I recieved this article in email and was outraged:

Philadelphia Inquirer

Wed, Oct. 31, 2007



Phila. Bar slams judge in rape case
Teresa Carr Deni had its support for a third term. Then she reduced a charge to theft of a prostitute's services.

By Joseph A. Slobodzian

Inquirer Staff Writer

A city judge who reduced a rape charge to "theft of services" in a case involving a prostitute assaulted at gunpoint was harshly criticized yesterday by the head of the Philadelphia Bar Association.

Municipal Judge Teresa Carr Deni's handling of the case was an "unforgivable miscarriage of justice," said Jane Leslie Dalton, the bar association's chancellor. "The victim has been brutalized twice in this case: first by the assailants, and now by the court."

Dalton's criticism came just 28 days after the association recommended that voters Tuesday retain Deni for a third six-year term.

That recommendation, however, came before Deni's ruling in the preliminary hearing for Dominique Gindraw, 19. Dalton's remarks yesterday were clearly aimed at voters who may not have been aware of the case.

According to testimony, a 20-year-old single mother agreed to an hour's worth of sex with Gindraw for $150 on Sept. 20. When she arrived at the address, Gindraw allegedly asked if she would also have sex with his friend; she agreed for an additional $100.

When the friend arrived, according to testimony, he had no money and was armed. The woman said she had been forced at gunpoint to have sex with four men.

Deni dismissed the rape and sexual-assault charges and held Gindraw for trial on a charge of "armed robbery for theft of services."

The District Attorney's Office has since refiled rape charges against Grindraw in Common Pleas Court.

Deni, 59, first elected to the $148,596-a-year judicial post in 1995, did not respond to a telephone message for comment left on her chamber's voicemail.

A week after the hearing, Philadelphia Daily News columnist Jill Porter quoted Deni as saying in an interview that the woman had consented to sex, and that her complaint "minimizes true rape cases and demeans women who are really raped."

Women's and victim advocates around the nation have heavily criticized the judge, and there has been some grassroots organizing against Deni's retention.

Dalton said Deni's ruling and comments showed that she misunderstood "what constitutes rape in Pennsylvania."

Dalton said the law permitted any woman to change her mind after consenting to sex "regardless of the circumstances. We cannot imagine any circumstances more violent or coercive than being forced to have sex with four men at gunpoint."

"In the final analysis, it is up to each individual voter, in the privacy of the voting booth, to make his or her own decision as to whether Judge Deni should continue in her present position," Dalton said.

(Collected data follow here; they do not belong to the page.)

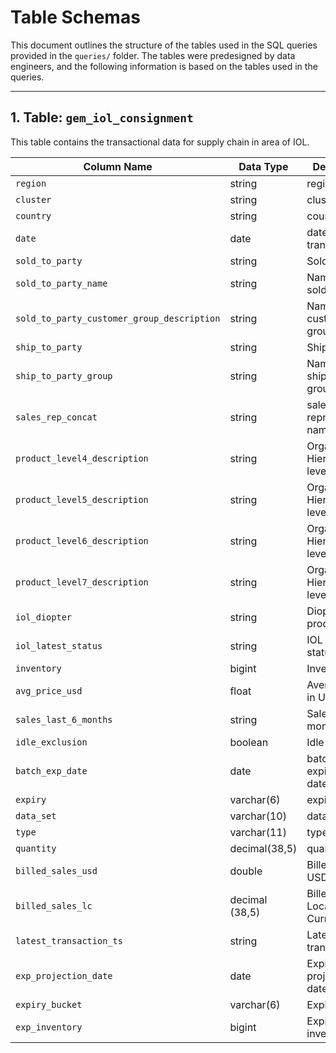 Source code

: # Table Schemas

This document outlines the structure of the tables used in the SQL queries provided in the `queries/` folder. The tables were predesigned by data engineers, and the following information is based on the tables used in the queries.

---

## 1. **Table: `gem_iol_consignment`**

This table contains the transactional data for supply chain in area of IOL.

| Column Name       | Data Type    | Description                                    |
|-------------------|--------------|------------------------------------------------|
| `region`          | string       | region                                         |
| `cluster   `      | string       | cluster                                        |
| `country`         | string       | country name                                   |
| `date `           | date         | date of the transaction                        |
| `sold_to_party`   | string       | Sold To Party                                  |
| `sold_to_party_name`   | string         | Name of the sold to party|
| `sold_to_party_customer_group_description`     | string| Name of the customer group          |
| `ship_to_party` | string | Ship to party |
|`ship_to_party_group`|  string | Name of the ship to party group |
|`sales_rep_concat` | string | sales representative name |
|`product_level4_description` | string | Organizational Hierarchy level 4|
|`product_level5_description`| string | Organizational Hierarchy level 5 |
| `product_level6_description`| string | Organizational Hierarchy level 6 |
| `product_level7_description`| string | Organizational Hierarchy level 7|
| `iol_diopter`| string | Diopter of IOL products|
| `iol_latest_status`| string | IOL latest status|
| `inventory`| bigint | Inventory|
| `avg_price_usd`| float | Average price in USD|
| `sales_last_6_months`| string | Sales last 6 months|
| `idle_exclusion`| boolean | Idle exclusion|
| `batch_exp_date`| date | batch expiration date|
| `expiry` | varchar(6) | expiry|
|`data_set`| varchar(10) | data set|
| `type`| varchar(11) |type|
| `quantity`| decimal(38,5) | quantity|
| `billed_sales_usd`| double | Billed Sales in USD|
| `billed_sales_lc`| decimal (38,5) | Billed sales in Local Currency|
| `latest_transaction_ts`| string | Lates transaction ts|
| `exp_projection_date`| date | Expiration projection date|
| `expiry_bucket`| varchar(6) | Expiry bucket |
| `exp_inventory`| bigint | Expiry inventory |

The bar association's executive director, Kenneth Shear, said that under association rules, Dalton could not revoke the association's Oct. 1 recommendation, which was made after a poll of lawyers who practiced before the judge and deliberations by the association's nonpartisan Commission on Judicial Selection and Retention.

Shear said that the commission had a "due process" obligation to speak with the judge about criticism before issuing a recommendation, and that Dalton had wanted to read a transcript of the hearing before commenting.

"There just was not enough time," Shear said.

A copy of Dalton's statement was sent to the judge before it was made public, but bar officials have received no reaction, Shear said.




A woman's body is still her body. She is not required to provide unwanted sexual acts or services, just because she said I'll do X for Y amount doesn't mean that you can just do X without her consent! And of course, doing Z is right out!